A Health Savings Account (HSA) is a tax-advantaged account that allows you to put money aside for future medical expenses. If used correctly, these accounts can help you shave money off your income taxes, and save for critical out-of-pocket medical expenses.
Who Is Eligible for an HSA?
To be eligible for an HSA, you need to be enrolled in a qualifying High Deductible Health Plan (HDHP). An HDHP is a health insurance plan that typically has a low premium and high deductible. So your monthly premium payments are cheaper, but it will cost you more money when you go to the doctor.
Since HDHPs often have high deductibles and more out-of-pocket expenses (due to the lower premium), HSAs exist to help you save money tax-free should you have to shell out for medical costs down the line.

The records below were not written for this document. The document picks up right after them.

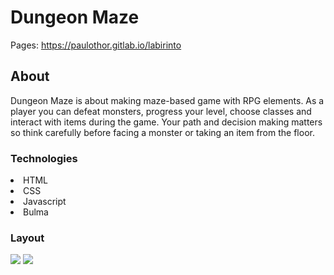 # Dungeon Maze
Pages: <a>https://paulothor.gitlab.io/labirinto</a>

## About

Dungeon Maze is about making maze-based game with RPG elements. As a player you can defeat monsters, progress your level, choose classes and interact with items during the game. Your path and decision making matters so think carefully before facing a monster or taking an item from the floor.

### Technologies

<li>HTML</li>
<li>CSS</li>
<li>Javascript</li>
<li>Bulma</li>

### Layout

<img src='https://i.im.ge/2021/08/22/WFSSK.png'>

<img src='https://i.im.ge/2021/08/22/WFdN9.png'>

Each year, the Internal Revenue Service (IRS) determines which HDHP plans are “HSA-eligible.” The IRS describe HDHPs as insurance plans that have a “higher annual deductible than typical health plans.” You can find up-to-date criteria for eligible HDHPs on the IRS website.
How Does a HSA Work?
If you’re eligible for an HSA, there are two ways you can contribute to your account. In some cases, you can enroll in an HSA through your employer, and they will contribute money pre-tax during the payroll process (like your 401(k) or insurance plan). If your employer doesn’t offer an HSA program, you can contribute to an account on your own. Just make sure to document your contributions so you can deduct them on your taxes.
Once you fund an HSA, the account functions similarly to a conventional savings account, but with two major differences:
- You can only spend your HSA funds on eligible medical expenses.
- You can invest your HSA funds and don’t have to pay taxes on any earnings.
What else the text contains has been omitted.